テクニカル・スキル、ビジネス・ナレッジ、ヒューマン・スキル。この3つが職業意識のもとに統合した時(図参照)…それはあなたが稼ぎ力を手にした瞬間です。
就職活動って一体何をすればいい?と未だに悩んでいる人がいますが、することは大きく分けて2つのプロセスです。
ひとつは、企業側が提示した採用活動のベルトコンベアに乗るプロセス。ネットで登録して、エントリーシートに記入して、説明会に出て、OB・OGと会って、一般教養のテストして、面接して内定をもらうという一連のプロセスです。
就職活動といえば、このプロセスのみを考えがち。けれど、単に就職活動に参加するだけでなく真剣に内定を手に入れたいのなら、このプロセスに平行して、稼ぎ力を身に付けるためのトレーニングをするというプロセスも行わなければいけません。
ですから、就職活動中はとても忙しいものです。日中は企業に出かけていって、夜は稼ぎ力をUPするためのナレッジやスキルを学んで…MAHOは自分が就職活動をしていた頃、「なぜこんなに忙しいのか」と不思議に思っていました。「なぜ年度末のテストの時より自分はこんなに勉強しているんだ?」とよく自問自答したものです。けれど今振り返ってみれば、2つのプロセスを平行して行っていたからだといえます。恐らく早い時点からOB・OG訪問を行ってビジネスパーソンと接する機会を持つようにしたので、気づくのが早かったのでしょう。その甲斐あって、氷河期にもかかわらずかなり早い時点で内定をゲットすることができました。
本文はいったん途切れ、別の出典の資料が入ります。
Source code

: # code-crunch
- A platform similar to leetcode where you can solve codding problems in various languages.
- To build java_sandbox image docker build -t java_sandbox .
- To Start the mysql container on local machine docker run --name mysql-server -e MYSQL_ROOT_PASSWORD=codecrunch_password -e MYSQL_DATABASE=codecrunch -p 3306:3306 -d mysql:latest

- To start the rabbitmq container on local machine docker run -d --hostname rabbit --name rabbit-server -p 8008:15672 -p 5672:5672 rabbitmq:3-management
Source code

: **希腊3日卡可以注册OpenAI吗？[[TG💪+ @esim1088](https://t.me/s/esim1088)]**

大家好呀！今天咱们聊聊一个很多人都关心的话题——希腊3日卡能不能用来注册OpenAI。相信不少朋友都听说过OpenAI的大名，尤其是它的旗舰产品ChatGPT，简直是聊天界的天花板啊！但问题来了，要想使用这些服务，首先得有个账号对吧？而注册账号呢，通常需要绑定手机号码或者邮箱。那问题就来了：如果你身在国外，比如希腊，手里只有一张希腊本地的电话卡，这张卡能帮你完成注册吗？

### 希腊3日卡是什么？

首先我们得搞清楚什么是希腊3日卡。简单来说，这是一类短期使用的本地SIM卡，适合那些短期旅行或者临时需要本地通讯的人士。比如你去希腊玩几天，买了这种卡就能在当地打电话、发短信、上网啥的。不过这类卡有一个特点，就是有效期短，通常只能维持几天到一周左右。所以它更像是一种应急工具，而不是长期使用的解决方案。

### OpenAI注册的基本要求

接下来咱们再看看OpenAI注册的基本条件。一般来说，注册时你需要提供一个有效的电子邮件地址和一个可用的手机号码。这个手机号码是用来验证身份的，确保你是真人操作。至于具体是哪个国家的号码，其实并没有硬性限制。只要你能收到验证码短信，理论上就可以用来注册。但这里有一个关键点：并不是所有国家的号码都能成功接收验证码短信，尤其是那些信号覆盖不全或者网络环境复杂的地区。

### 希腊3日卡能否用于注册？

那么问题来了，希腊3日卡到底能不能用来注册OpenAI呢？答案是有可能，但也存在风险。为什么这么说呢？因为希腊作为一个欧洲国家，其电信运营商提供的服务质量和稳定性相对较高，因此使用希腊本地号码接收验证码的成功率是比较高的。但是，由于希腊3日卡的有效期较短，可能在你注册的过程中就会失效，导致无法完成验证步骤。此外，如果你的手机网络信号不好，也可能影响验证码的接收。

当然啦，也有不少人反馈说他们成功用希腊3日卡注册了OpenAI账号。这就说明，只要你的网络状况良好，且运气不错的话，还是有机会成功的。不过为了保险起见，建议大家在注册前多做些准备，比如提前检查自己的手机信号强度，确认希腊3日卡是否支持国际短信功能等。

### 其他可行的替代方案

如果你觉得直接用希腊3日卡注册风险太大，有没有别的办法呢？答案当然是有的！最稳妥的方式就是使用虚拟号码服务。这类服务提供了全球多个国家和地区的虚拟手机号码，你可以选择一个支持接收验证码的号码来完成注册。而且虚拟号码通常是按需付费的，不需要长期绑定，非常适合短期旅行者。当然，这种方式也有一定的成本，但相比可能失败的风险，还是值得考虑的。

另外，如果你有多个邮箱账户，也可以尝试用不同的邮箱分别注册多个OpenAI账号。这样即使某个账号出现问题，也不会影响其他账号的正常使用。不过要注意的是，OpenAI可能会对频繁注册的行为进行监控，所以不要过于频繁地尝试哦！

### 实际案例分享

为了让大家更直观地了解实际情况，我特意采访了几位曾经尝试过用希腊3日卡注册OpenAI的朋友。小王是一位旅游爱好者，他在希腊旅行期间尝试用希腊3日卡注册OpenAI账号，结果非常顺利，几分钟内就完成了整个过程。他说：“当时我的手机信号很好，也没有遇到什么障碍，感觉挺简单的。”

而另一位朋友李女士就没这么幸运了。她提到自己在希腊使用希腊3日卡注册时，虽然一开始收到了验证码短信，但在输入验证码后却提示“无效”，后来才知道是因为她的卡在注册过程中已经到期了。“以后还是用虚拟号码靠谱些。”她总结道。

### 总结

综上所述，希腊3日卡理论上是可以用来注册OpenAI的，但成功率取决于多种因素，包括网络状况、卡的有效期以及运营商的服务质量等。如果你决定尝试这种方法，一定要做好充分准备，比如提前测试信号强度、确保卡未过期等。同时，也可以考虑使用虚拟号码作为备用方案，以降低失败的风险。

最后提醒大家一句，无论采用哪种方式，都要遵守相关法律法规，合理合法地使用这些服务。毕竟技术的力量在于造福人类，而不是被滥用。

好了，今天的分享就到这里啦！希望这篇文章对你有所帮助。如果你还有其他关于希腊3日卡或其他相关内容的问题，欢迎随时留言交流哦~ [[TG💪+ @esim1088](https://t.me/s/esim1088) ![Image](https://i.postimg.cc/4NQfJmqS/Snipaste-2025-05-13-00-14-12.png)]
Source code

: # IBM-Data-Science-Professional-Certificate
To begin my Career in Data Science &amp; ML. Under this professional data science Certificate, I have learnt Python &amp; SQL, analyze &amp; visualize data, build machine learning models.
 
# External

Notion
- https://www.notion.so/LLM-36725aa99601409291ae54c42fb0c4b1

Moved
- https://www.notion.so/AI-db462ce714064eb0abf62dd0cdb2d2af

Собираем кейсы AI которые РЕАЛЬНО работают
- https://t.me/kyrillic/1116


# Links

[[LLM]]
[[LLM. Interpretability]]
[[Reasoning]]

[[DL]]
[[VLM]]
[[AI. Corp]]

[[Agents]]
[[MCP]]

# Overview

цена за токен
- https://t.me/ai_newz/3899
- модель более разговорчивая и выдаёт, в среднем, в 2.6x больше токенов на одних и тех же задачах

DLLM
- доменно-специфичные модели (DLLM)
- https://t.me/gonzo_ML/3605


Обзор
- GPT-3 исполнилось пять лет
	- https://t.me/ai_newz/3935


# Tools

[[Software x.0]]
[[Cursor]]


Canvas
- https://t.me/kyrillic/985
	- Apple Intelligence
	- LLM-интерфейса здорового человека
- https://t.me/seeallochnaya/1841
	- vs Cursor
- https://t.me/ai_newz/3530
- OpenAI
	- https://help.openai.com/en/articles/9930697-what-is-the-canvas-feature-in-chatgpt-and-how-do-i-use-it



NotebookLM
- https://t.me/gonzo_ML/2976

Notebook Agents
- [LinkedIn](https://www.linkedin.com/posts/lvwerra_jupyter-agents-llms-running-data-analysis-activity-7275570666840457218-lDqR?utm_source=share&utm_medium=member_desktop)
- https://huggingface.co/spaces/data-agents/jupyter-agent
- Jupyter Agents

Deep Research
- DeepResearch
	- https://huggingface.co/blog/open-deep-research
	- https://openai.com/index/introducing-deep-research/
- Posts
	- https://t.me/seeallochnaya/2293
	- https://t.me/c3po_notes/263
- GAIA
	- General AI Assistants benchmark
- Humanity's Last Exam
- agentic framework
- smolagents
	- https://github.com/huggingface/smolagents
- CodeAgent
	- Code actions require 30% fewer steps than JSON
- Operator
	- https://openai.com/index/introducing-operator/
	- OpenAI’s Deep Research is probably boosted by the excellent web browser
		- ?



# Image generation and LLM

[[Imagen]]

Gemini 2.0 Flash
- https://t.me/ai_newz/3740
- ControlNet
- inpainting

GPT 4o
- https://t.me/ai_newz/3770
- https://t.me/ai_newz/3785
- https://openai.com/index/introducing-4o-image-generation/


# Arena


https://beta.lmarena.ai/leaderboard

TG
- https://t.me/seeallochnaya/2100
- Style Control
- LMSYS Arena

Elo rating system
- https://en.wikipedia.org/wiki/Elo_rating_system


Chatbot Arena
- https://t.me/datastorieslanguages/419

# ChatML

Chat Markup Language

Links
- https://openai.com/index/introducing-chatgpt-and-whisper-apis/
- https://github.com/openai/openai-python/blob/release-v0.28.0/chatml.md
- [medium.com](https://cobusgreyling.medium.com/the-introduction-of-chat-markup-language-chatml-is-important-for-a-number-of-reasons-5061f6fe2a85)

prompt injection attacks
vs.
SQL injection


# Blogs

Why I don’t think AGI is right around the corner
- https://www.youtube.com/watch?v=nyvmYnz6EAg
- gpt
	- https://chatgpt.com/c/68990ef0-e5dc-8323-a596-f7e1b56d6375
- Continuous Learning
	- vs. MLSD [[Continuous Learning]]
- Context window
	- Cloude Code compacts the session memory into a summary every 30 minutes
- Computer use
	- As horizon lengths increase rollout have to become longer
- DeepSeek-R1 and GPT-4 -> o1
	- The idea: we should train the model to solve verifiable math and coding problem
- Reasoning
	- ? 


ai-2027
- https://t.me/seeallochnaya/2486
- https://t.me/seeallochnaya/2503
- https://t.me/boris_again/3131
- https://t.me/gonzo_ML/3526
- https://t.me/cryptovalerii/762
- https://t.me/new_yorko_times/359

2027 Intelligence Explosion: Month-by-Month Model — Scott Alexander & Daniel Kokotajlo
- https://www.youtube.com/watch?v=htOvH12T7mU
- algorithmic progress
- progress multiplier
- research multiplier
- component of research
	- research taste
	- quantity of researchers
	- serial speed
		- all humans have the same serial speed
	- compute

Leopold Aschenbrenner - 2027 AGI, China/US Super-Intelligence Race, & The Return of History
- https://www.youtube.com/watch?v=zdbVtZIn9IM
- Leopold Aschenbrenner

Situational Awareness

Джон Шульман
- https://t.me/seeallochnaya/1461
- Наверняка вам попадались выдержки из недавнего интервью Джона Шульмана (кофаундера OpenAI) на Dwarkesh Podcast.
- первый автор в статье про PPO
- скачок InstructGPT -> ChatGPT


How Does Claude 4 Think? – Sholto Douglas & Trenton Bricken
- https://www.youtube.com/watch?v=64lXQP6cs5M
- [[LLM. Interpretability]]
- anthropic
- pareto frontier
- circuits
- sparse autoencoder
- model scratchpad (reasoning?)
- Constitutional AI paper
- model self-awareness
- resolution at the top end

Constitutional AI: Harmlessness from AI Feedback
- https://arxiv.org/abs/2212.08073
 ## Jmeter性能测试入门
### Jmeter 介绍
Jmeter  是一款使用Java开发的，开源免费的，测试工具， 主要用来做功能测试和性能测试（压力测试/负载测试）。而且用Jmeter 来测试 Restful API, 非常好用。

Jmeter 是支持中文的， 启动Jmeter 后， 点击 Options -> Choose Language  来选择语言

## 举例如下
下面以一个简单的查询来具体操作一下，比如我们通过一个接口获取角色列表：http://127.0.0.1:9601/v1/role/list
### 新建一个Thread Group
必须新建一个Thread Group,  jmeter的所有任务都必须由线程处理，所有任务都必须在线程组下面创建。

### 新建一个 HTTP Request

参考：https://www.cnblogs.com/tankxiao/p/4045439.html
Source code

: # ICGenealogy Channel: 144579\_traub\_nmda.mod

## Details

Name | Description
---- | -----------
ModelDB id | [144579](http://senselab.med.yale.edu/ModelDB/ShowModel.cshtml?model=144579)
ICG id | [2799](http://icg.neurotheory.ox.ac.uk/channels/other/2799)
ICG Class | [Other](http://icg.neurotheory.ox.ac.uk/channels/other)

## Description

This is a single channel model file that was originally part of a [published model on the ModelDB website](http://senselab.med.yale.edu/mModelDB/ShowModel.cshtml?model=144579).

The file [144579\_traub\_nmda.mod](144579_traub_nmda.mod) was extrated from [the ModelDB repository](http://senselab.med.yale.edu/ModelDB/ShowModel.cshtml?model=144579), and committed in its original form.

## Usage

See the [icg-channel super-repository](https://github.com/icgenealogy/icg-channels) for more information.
MAHOの会社でアルバイトをしている私大に通う女子学生(4年生。今年の4月時点で希望企業の内定獲得済み)も、同じようなことを言っていました。彼女も早いうちからビジネスパーソンに接することを心掛けて、その結果2つのプロセスを平行してチャレンジしなければいけないことに気づけたそうです。彼女に会ったのはMAHOが主宰する「日経新聞読みこなし隊」という勉強会。稼ぎ力のうちのビジネスナレッジを学びに来ていました。学生お断りのセミナーにちゃっかり忍び込んでいた彼女。そのしたたかさが希望する企業への早期内定を決めた鍵だったのかも知れません。もちろん、MAHOもそのしたたかさが気にいって、アルバイトにスカウトしてしまいました。
次回は、稼ぎ力をつけるトレーニング法について紹介していきたいと思います。